Data records
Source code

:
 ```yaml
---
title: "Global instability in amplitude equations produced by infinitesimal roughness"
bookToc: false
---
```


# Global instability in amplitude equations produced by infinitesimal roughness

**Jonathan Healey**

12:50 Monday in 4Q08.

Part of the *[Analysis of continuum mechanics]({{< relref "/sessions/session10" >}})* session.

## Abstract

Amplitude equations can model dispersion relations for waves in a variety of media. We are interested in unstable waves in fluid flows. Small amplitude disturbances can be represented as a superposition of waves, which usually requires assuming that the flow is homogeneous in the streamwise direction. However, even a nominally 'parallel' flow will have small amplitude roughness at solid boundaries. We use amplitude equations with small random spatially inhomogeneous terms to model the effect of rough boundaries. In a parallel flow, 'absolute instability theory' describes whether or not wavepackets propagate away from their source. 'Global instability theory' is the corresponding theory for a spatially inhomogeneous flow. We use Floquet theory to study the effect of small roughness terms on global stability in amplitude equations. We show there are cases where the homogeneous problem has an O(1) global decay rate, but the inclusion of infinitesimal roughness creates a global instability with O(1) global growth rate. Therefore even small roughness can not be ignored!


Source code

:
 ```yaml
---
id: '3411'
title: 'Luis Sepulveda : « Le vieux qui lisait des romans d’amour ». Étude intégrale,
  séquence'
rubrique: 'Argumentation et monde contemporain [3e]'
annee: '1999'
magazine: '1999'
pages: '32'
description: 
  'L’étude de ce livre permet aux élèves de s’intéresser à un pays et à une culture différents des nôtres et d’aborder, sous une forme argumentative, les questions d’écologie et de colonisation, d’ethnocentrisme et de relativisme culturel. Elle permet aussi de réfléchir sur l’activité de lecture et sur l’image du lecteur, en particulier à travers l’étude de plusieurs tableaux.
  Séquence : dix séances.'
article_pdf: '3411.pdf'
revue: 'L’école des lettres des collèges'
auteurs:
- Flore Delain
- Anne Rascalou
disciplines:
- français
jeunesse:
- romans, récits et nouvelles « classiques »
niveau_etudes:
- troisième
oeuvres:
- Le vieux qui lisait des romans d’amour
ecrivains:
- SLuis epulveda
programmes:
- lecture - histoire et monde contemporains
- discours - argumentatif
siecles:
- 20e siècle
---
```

Requirement:
Wherever the string "equations" appears in the records, copy the whole line.

Answer to this exercise:
title: "Global instability in amplitude equations produced by infinitesimal roughness"
# Global instability in amplitude equations produced by infinitesimal roughness
Amplitude equations can model dispersion relations for waves in a variety of media. We are interested in unstable waves in fluid flows. Small amplitude disturbances can be represented as a superposition of waves, which usually requires assuming that the flow is homogeneous in the streamwise direction. However, even a nominally 'parallel' flow will have small amplitude roughness at solid boundaries. We use amplitude equations with small random spatially inhomogeneous terms to model the effect of rough boundaries. In a parallel flow, 'absolute instability theory' describes whether or not wavepackets propagate away from their source. 'Global instability theory' is the corresponding theory for a spatially inhomogeneous flow. We use Floquet theory to study the effect of small roughness terms on global stability in amplitude equations. We show there are cases where the homogeneous problem has an O(1) global decay rate, but the inclusion of infinitesimal roughness creates a global instability with O(1) global growth rate. Therefore even small roughness can not be ignored!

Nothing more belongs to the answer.